__INSTRUCTIONS TO FOLLOW__:
All pictures must be left out as you transcribe the lines from the first line of the data to the line containing "answer. \par \medskip", both included.

ENTRIES SUPPLIED Block Start

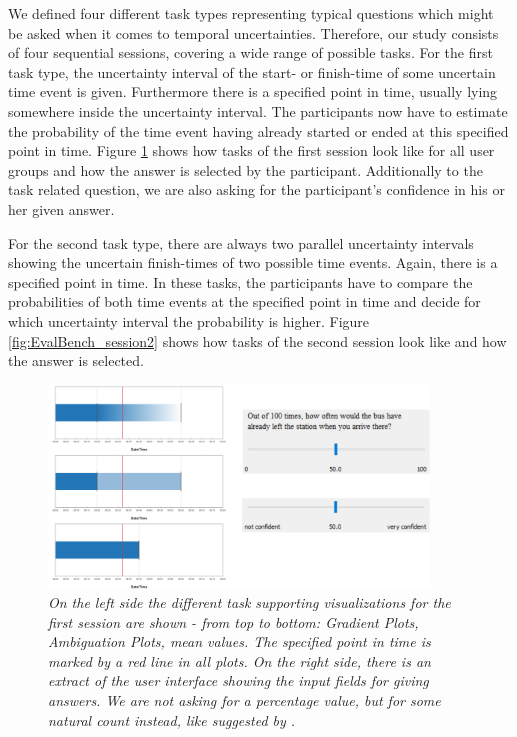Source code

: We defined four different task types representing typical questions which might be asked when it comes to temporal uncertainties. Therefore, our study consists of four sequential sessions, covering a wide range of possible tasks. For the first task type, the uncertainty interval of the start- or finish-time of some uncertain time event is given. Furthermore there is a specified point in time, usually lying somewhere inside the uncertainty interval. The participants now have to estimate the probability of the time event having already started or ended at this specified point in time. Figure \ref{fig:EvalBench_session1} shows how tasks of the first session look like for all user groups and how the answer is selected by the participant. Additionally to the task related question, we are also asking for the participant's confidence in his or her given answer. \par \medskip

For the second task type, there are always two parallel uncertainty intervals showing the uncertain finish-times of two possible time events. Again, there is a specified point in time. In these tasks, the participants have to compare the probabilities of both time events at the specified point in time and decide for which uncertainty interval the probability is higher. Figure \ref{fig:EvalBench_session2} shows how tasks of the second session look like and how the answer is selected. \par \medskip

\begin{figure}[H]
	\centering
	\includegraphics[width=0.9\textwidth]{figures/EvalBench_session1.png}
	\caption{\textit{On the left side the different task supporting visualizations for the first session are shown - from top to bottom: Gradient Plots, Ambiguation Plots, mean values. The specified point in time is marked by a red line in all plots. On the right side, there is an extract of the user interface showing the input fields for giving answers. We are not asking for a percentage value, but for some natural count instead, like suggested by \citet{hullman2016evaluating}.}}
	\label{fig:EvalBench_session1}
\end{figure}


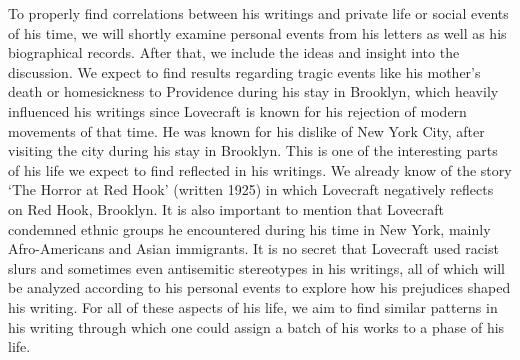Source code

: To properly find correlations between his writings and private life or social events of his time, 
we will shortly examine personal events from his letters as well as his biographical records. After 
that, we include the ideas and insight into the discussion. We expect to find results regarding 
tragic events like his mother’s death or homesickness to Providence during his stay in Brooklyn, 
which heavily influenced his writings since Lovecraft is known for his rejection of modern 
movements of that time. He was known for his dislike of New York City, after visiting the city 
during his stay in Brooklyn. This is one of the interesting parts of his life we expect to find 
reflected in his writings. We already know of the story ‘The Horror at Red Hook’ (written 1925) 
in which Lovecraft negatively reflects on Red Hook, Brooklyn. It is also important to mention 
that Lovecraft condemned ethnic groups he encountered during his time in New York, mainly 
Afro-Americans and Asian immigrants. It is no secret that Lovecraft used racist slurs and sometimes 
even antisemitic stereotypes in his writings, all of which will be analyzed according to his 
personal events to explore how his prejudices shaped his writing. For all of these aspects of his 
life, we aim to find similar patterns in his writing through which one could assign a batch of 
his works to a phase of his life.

ENTRIES SUPPLIED Block End

__YOUR RESPONSE__:
Source code

: We defined four different task types representing typical questions which might be asked when it comes to temporal uncertainties. Therefore, our study consists of four sequential sessions, covering a wide range of possible tasks. For the first task type, the uncertainty interval of the start- or finish-time of some uncertain time event is given. Furthermore there is a specified point in time, usually lying somewhere inside the uncertainty interval. The participants now have to estimate the probability of the time event having already started or ended at this specified point in time. Figure \ref{fig:EvalBench_session1} shows how tasks of the first session look like for all user groups and how the answer is selected by the participant. Additionally to the task related question, we are also asking for the participant's confidence in his or her given answer. \par \medskip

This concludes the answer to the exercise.